I grew up in Southern California, and for most of my childhood through high school, I was a short, chubby kid with zero sense of style. But in high school, things changed—I found my drive, set goals, and started chasing ambitions. That transformation shaped who I am today and is why I value respect and kindness so deeply.


CONFLICT
I view conflict as a chance for growth and value open, respectful dialogue. I stay calm, welcome feedback, and strive to learn from misunderstandings. I’m looking for a partner who’s equally committed to working through challenges with patience and understanding. So if you disagree or don't like something, just tell me...it doesn't need to be uncomfortable or awkward, just tell me... no biggie.


TRUTH

By now, you probably know that not everything online tells the full truth. Every one of us—especially those who’ve stood firm, made hard choices, or even just been misunderstood—has had someone upset with us all at some point. Sometimes that turns into words on a screen. So if you come across anything negative, please take it with perspective--it may or may not even be factual.  Or it might be from a skewed perspective.  And, I’d rather you get to know me for who I am today, not through the lens of someone else's anger. Feel free to ask me about anything you come across.

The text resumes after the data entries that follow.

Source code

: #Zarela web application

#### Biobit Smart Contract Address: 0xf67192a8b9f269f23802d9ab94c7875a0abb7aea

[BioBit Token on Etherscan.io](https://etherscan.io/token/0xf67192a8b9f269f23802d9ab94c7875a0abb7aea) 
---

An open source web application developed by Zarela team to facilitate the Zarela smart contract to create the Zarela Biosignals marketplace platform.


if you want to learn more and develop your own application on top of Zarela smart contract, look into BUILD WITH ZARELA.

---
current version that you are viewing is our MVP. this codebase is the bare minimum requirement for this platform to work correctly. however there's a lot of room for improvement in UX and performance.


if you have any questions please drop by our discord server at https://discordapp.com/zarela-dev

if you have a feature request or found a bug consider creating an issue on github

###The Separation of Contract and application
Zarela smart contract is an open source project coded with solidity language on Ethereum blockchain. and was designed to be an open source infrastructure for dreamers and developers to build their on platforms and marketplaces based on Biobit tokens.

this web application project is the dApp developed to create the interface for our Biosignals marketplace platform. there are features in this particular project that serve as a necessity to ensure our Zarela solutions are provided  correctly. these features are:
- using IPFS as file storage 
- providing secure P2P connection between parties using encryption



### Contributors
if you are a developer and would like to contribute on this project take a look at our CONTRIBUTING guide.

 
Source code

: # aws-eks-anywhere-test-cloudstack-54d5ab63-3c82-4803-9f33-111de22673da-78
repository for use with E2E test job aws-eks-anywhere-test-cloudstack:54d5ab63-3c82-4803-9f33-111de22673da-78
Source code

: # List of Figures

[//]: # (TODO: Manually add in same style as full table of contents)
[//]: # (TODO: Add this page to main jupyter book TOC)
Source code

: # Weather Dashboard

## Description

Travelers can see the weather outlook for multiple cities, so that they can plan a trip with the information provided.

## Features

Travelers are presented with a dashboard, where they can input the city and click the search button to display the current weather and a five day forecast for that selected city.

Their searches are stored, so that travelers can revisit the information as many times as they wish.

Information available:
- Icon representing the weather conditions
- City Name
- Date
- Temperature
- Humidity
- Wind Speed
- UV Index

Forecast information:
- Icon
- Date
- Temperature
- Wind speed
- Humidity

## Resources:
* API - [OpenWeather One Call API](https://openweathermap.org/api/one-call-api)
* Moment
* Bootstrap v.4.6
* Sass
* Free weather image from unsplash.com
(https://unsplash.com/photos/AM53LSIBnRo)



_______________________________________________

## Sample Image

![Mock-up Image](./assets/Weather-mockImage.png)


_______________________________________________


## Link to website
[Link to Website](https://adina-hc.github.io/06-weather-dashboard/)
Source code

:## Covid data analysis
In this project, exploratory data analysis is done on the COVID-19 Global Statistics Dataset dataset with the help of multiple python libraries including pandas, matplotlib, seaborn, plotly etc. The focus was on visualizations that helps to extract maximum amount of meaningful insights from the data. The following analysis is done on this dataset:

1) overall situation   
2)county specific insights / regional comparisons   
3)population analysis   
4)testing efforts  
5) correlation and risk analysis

A friend of mine had been seeing someone who ghosted him out of no where.  Weeks later she randomly checked in.  She’d seen something online about him and assumed the worst—never asked him about it, just disappeared. Well, turns out, it wasn’t even true. However, by the time she circled back, the connection they had was already gone. 


Misunderstandings are easy when you don’t ask. So if you’re curious or concerned—just ask me. That’s all I ever expect: fairness, not perfection.


HYPOTHETICAL SCENARIOS


Conflict: 

When I’m upset, I address it calmly and respectfully, giving the benefit of the doubt. I believe conflict, handled with kindness and patience, can lead to deeper understanding and a stronger connection.  It might all even be based on a misunderstanding or miscommunication--- in my experience most problems are.


A weekend together:

Our ideal rhythm: start the day making breakfast and supporting each other’s workouts, then spend time with friends or go on fun adventures together. Lunch is light and mindful. Evenings are cozy—TV, reading, or going out. We share cooking and cleaning, enjoy social events or host gatherings, and work side by side during the day when home.


FINAL NOTE

 

Dating can feel overwhelming and challenging, but it’s also an opportunity for growth and connection. This platform has been a valuable tool for both discovering meaningful introductions and identifying where there may not be alignment—whether it’s with individuals who might be emotionally unavailable, overly negative, or not in a place to foster a positive connection.  


Whether you choose to build something with me or walk away—that choice is now yours, to grow from or regret.


If you’ve made it this far, thank you for taking the time to learn a bit about me. I welcome the opportunity to add more dimension and depth to what’s written here and explore whether we have chemistry.